A profound moment of transformation unfolded as the Mali government, with unwavering determination, made history by officially removing French from its list of official state languages.
For generations, French has been the language of administration, education, and official discourse in Mali, serving as a stark reminder of the colonial era when the country was under French rule.
This monumental shift has not gone unnoticed by pan-Africanists and scholars across the continent. Managing Editor of the Insight Newspaper, Kwesi Pratt Jnr, who is a respected Ghanaian pan-Africanist and influential voice in the media landscape, has turned his attention to the development.
As Mali takes a bold step in removing French from its list of official state languages, Pratt has raised pertinent questions, challenging Africa’s readiness to embrace this transformative linguistic shift.
“The Mali government has officially removed French from its list of official state languages, signaling a move away from the country’s colonial past.
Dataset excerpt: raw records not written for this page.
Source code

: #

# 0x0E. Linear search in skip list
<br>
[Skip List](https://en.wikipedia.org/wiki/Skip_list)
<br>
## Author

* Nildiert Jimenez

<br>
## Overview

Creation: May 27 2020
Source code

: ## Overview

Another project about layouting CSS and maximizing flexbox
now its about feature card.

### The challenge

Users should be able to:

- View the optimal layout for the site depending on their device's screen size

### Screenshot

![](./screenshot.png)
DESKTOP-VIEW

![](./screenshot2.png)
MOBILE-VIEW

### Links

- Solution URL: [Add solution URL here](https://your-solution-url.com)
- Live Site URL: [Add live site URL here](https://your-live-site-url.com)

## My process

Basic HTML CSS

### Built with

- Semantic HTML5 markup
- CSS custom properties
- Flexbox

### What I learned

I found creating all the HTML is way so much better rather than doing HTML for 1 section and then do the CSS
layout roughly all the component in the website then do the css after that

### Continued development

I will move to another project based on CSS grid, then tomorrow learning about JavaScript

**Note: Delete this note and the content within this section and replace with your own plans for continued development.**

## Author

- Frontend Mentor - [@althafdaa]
Is a wind of change blowing on the African continent, and are we prepared for the ramifications from the Western world?” he tweeted.
With its new constitution, Mali has dropped French, which has been the country’s official language since 1960.
According to reports, under the new constitution passed overwhelmingly with 96.91% of the vote in a June 18 referendum, French is no longer the official language. Although French will be the working language, 13 other national languages spoken in the country will receive official language status.
Mali has about 70 other local languages spoken in the country and some of them, including Bambara, Bobo, Dogon, and Minianka, were granted national language status under a 1982 decree.
Recall that Mali’s junta leader Col. Assimi Goita put the country’s new constitution into effect, marking the beginning of the Fourth Republic in the West African nation.
According to the Presidency, Mali’s military since taking power in an August 2020 coup, has maintained that the constitution would be critical to rebuilding the country.
Mali witnessed two subsequent coups in recent years, one in August 2020 and the other in May 2021.
The junta had initially promised to hold elections in February 2022 but later delayed them to February 2024.
The decision by Mali to drop French comes at a time of growing anti-French sentiment across West Africa due to its perceived military and political interference.